How to add deferred fonts.
These fonts will load after the initial render and hence not delay time-to-first-render. I believe this is the only way to use webfonts without reducing PageSpeed score. It does however lead to a brief flash-of-wrong-font. Put this in a script file included in the client:
WebFontConfig = {
google: { families: [ 'Open+Sans:400,300,300italic,400italic,700:latin' ] }
};
(function() {
var wf = document.createElement('script');
wf.src = 'https://ajax.googleapis.com/ajax/libs/webfont/1/webfont.js';
wf.type = 'text/javascript';
wf.async = 'true';
var s = document.getElementsByTagName('script')[0];
s.parentNode.insertBefore(wf, s);
})();
If you use an excellent service like fontello.com and hand-pick only the icons you actually need, you can embed them into your inline <head>
CSS and get icons on first render without waiting for a big font file.
The Hack
That's almost enough but the problem is that our scripts, CSS, and fonts are being loaded synchronously and slowing down the render and killing our PageSpeed score. Unfortunately, as far as I can tell, Meteor 1.3 does not officially support any way to inline the CSS or add the async attribute to the script tags. We must hack a few lines in 3 files of the core boilerplate-generator package.

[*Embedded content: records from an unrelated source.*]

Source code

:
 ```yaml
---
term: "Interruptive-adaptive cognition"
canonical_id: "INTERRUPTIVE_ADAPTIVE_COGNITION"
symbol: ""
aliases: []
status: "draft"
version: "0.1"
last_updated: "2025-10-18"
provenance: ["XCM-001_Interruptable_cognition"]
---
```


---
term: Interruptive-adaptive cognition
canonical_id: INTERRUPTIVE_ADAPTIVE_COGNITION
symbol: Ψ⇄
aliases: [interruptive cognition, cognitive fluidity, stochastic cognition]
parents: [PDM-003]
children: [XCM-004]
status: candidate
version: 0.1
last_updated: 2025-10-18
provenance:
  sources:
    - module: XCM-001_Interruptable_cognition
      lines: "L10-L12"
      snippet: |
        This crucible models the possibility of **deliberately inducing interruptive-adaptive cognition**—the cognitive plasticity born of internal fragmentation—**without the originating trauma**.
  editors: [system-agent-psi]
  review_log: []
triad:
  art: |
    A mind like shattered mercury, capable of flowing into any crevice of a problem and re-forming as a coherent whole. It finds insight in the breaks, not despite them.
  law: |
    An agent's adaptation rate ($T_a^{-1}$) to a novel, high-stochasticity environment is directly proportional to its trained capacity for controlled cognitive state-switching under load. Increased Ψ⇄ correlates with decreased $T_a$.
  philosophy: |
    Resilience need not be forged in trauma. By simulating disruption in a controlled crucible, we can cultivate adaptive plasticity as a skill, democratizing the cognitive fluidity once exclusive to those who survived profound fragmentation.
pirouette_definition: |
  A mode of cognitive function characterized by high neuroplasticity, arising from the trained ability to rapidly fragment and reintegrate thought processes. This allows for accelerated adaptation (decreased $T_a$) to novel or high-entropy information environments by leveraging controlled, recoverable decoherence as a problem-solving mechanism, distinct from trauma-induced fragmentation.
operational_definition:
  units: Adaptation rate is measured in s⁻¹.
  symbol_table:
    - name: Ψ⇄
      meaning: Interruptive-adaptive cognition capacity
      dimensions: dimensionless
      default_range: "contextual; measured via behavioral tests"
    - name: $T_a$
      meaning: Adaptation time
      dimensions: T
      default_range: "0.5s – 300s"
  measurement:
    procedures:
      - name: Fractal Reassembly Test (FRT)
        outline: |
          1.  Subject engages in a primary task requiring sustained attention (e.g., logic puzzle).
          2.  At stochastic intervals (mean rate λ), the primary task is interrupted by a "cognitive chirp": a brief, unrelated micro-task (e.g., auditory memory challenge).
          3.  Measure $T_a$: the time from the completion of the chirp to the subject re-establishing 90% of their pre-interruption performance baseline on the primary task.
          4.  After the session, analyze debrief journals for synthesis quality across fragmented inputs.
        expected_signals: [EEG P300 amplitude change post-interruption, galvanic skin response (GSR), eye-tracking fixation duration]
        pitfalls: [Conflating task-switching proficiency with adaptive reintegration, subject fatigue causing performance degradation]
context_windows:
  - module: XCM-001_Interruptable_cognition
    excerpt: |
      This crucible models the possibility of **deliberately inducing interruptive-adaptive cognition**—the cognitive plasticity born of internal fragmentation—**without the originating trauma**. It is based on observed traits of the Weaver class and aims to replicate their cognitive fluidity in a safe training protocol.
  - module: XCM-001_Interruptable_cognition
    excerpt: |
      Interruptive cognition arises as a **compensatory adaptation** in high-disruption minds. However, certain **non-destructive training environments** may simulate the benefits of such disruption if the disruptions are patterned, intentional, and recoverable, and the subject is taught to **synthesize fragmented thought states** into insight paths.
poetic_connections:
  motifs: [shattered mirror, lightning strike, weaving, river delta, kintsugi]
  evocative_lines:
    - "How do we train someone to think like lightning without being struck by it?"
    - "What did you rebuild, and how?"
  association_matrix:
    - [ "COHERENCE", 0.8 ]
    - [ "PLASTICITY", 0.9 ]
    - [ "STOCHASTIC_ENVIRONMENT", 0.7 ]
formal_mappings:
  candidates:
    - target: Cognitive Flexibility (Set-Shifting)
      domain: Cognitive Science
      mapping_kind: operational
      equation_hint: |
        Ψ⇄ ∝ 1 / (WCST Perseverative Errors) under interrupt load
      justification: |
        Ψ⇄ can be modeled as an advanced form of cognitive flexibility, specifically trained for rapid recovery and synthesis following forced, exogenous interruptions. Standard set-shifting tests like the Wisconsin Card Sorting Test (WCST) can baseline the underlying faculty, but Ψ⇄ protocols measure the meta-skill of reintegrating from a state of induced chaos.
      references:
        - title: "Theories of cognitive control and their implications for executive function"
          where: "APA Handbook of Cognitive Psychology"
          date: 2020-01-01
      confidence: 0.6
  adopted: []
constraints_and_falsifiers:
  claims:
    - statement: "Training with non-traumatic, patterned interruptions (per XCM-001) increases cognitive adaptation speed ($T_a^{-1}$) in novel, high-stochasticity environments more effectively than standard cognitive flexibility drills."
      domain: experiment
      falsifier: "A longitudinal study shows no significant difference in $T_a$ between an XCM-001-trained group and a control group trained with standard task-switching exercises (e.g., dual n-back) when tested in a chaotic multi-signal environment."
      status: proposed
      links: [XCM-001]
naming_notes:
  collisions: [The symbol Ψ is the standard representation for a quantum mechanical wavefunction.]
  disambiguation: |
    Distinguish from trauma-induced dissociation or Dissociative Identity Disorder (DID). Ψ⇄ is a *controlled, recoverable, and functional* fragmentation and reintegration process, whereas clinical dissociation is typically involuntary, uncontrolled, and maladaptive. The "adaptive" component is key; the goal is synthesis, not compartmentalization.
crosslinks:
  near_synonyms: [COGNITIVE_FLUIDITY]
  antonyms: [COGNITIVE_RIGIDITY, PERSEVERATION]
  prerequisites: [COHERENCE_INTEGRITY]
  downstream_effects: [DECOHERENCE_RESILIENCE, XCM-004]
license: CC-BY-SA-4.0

~/.meteor/packages/boilerplate-generator/.1.0.8.4n62e6++os+web.browser+web.cordova/os/boilerplate-generator.js
...
Boilerplate.prototype._generateBoilerplateFromManifestAndSource =
function (manifest, boilerplateSource, options) {
var self = this;
// map to the identity by default
var urlMapper = options.urlMapper || _.identity;
var pathMapper = options.pathMapper || _.identity;
var boilerplateBaseData = {
css: [],
js: [],
head: '',
body: '',
meteorManifest: JSON.stringify(manifest),
jsAsyncAttr: Meteor.isProduction?'async':null, // <------------ !!
};
....
if (item.type === 'css' && item.where === 'client') {
if(Meteor.isProduction){ // <------------ !!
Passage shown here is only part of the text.